___ Data supplied ___
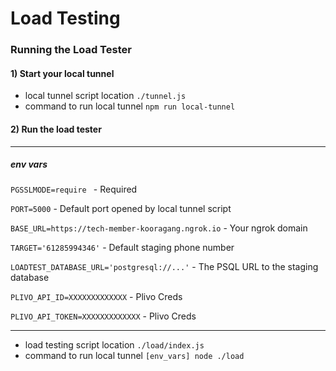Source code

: # Load Testing

### Running the Load Tester
#### 1) Start your local tunnel
-  local tunnel script location `./tunnel.js`
- command to run local tunnel `npm run local-tunnel`

#### 2) Run the load tester
---
##### env vars
`PGSSLMODE=require ` - Required

`PORT=5000` - Default port opened by local tunnel script

`BASE_URL=https://tech-member-kooragang.ngrok.io` - Your ngrok domain

`TARGET='61285994346'` - Default staging phone number

`LOADTEST_DATABASE_URL='postgresql://...'` - The PSQL URL to the staging database

`PLIVO_API_ID=XXXXXXXXXXXXX` - Plivo Creds

`PLIVO_API_TOKEN=XXXXXXXXXXXXX` - Plivo Creds

---

- load testing script location `./load/index.js` 
- command to run local tunnel `[env_vars] node ./load`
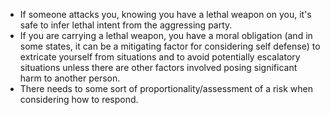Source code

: - If someone attacks you, knowing you have a lethal weapon on you, it's safe to infer lethal intent from the aggressing party.
- If you are carrying a lethal weapon, you have a moral obligation (and in some states, it can be a mitigating factor for considering self defense) to extricate yourself from situations and to avoid potentially escalatory situations unless there are other factors involved posing significant harm to another person.
- There needs to some sort of proportionality/assessment of a risk when considering how to respond.
#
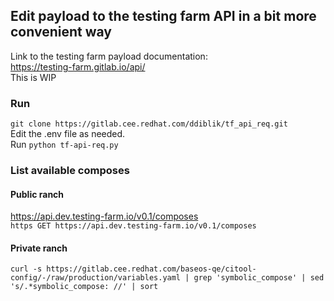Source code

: ## Edit payload to the testing farm API in a bit more convenient way

Link to the testing farm payload documentation:
<br>https://testing-farm.gitlab.io/api/
<br>This is WIP

### Run 
`git clone https://gitlab.cee.redhat.com/ddiblik/tf_api_req.git`
<br>Edit the .env file as needed.
<br>Run `python tf-api-req.py`

### List available composes
#### Public ranch
https://api.dev.testing-farm.io/v0.1/composes
<br>`https GET https://api.dev.testing-farm.io/v0.1/composes`

#### Private ranch
`curl -s https://gitlab.cee.redhat.com/baseos-qe/citool-config/-/raw/production/variables.yaml | grep 'symbolic_compose' | sed 's/.*symbolic_compose: //' | sort`


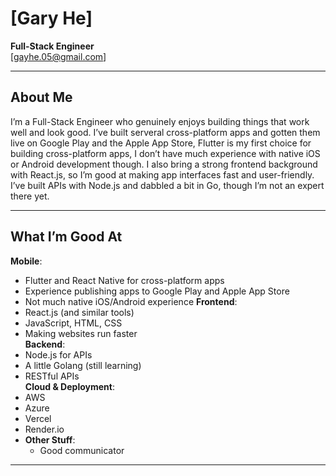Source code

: # [Gary He]

**Full-Stack Engineer**  
[gayhe.05@gmail.com] 

---

## About Me
I’m a Full-Stack Engineer who genuinely enjoys building things that work well and look good. I’ve built serveral cross-platform apps and gotten them live on Google Play and the Apple App Store,  Flutter is my first choice for building cross-platform apps, I don’t have much experience with native iOS or Android development though. I also bring a strong frontend background with React.js, so I’m good at making app interfaces fast and user-friendly. I’ve built APIs with Node.js and dabbled a bit in Go, though I’m not an expert there yet.

---

## What I’m Good At
**Mobile**:  
  - Flutter and React Native for cross-platform apps  
  - Experience publishing apps to Google Play and Apple App Store  
  - Not much native iOS/Android experience
**Frontend**:  
  - React.js (and similar tools)  
  - JavaScript, HTML, CSS  
  - Making websites run faster  
**Backend**:  
  - Node.js for APIs  
  - A little Golang (still learning)  
  - RESTful APIs  
**Cloud & Deployment**:  
  - AWS  
  - Azure  
  - Vercel  
  - Render.io  
- **Other Stuff**:  
  - Good communicator 
---
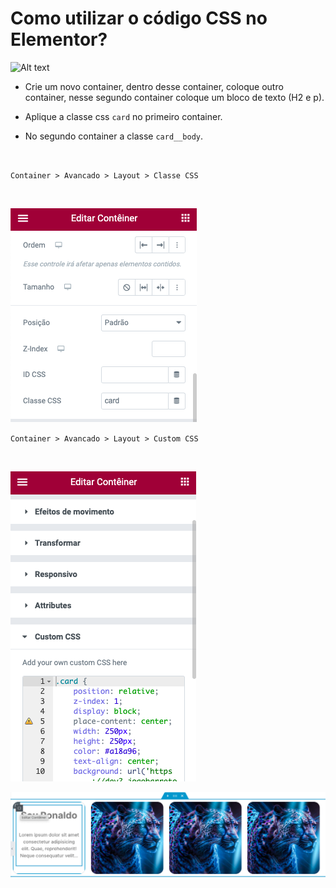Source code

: # Como utilizar o código CSS no Elementor?

![Alt text](images/04.gif "Container no Elementor")


- Crie um novo container, dentro desse container, coloque outro container, nesse segundo container coloque um bloco de texto (H2 e p).

- Aplique a classe css `card` no primeiro container.
- No segundo container a classe `card__body`.

<br>

`Container > Avancado > Layout > Classe CSS`

<br>

![Alt text](images/02.png "Area no Elementor para incluir classe CSS")

`Container > Avancado > Layout > Custom CSS`

<br>

![Alt text](images/03.png "Area no Elementor para incluir Custom CSS")

![Alt text](images/01.png "Container no Elementor")
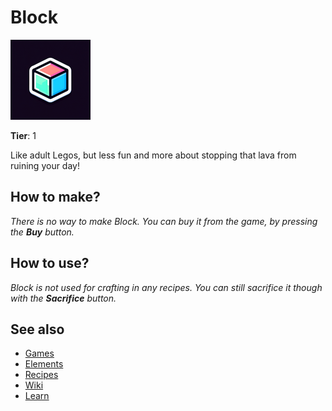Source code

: # Block

![](../images/item.block.png)

**Tier**: 1

Like adult Legos, but less fun and more about stopping that lava from ruining your day!

## How to make?

_There is no way to make Block. You can buy it from the game, by pressing the **Buy** button._

## How to use?

_Block is not used for crafting in any recipes. You can still sacrifice it though with the **Sacrifice** button._

## See also

* [Games](/wiki/games)
* [Elements](/wiki/elements)
* [Recipes](/wiki/recipes)
* [Wiki](/wiki/index)
* [Learn](/learn/index)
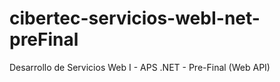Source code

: # cibertec-servicios-webI-net-preFinal
Desarrollo de Servicios Web I - APS .NET - Pre-Final (Web API)

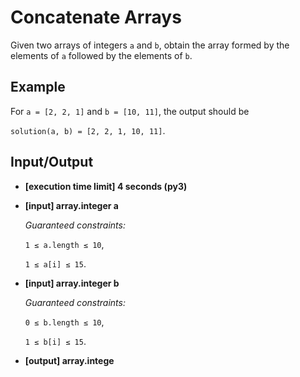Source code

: # Concatenate Arrays

Given two arrays of integers `a` and `b`, obtain the array formed by the elements of `a` followed by the elements of `b`.

## Example

For `a = [2, 2, 1]` and `b = [10, 11]`, the output should be

`solution(a, b) = [2, 2, 1, 10, 11]`.

## Input/Output

- **[execution time limit] 4 seconds (py3)**

- **[input] array.integer a**

	*Guaranteed constraints:*

	`1 ≤ a.length ≤ 10`,

	`1 ≤ a[i] ≤ 15`.

- **[input] array.integer b**

	*Guaranteed constraints:*

	`0 ≤ b.length ≤ 10`,

	`1 ≤ b[i] ≤ 15`.

- **[output] array.intege**


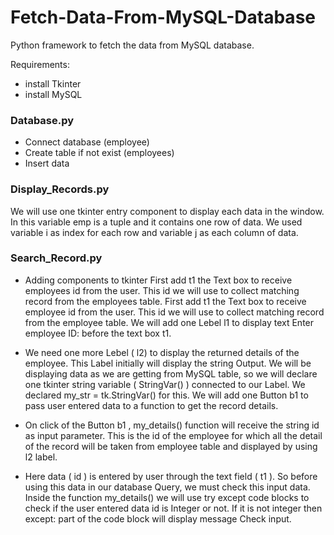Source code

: # Fetch-Data-From-MySQL-Database

Python framework to fetch the data from MySQL database.

Requirements:
* install Tkinter
* install MySQL

### Database.py
* Connect database (employee)
* Create table if not exist (employees)
* Insert data

### Display_Records.py
We will use one tkinter entry component to display each data in the window. 
In this variable emp is a tuple and it contains one row of data. We used variable i as index for each row and variable j as each column of data.

### Search_Record.py
* Adding components to tkinter First add t1 the Text box to receive employees id from the user. This id we will use to collect matching record from the employees table.
First add t1 the Text box to receive employee id from the user. This id we will use to collect matching record from the employee table. We will add one Lebel l1 to display text Enter employee ID: before the text box t1.

* We need one more Lebel ( l2) to display the returned details of the employee. This Label initially will display the string Output. We will be displaying data as we are getting from MySQL table, so we will declare one tkinter string variable ( StringVar() ) connected to our Label. We declared my_str = tk.StringVar() for this.
We will add one Button b1 to pass user entered data to a function to get the record details.

* On click of the Button b1 , my_details() function will receive the string id as input parameter. This is the id of the employee for which all the detail of the record will be taken from employee table and displayed by using l2 label.

* Here data ( id ) is entered by user through the text field ( t1 ). So before using this data in our database Query, we must check this input data. Inside the function my_details() we will use try except code blocks to check if the user entered data id is Integer or not. If it is not integer then except: part of the code block will display message Check input.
___
> **Task details**: Which lines of the material contain the string "Layout"? List each of them.

> **Your solution**:
`Container > Avancado > Layout > Classe CSS`
`Container > Avancado > Layout > Custom CSS`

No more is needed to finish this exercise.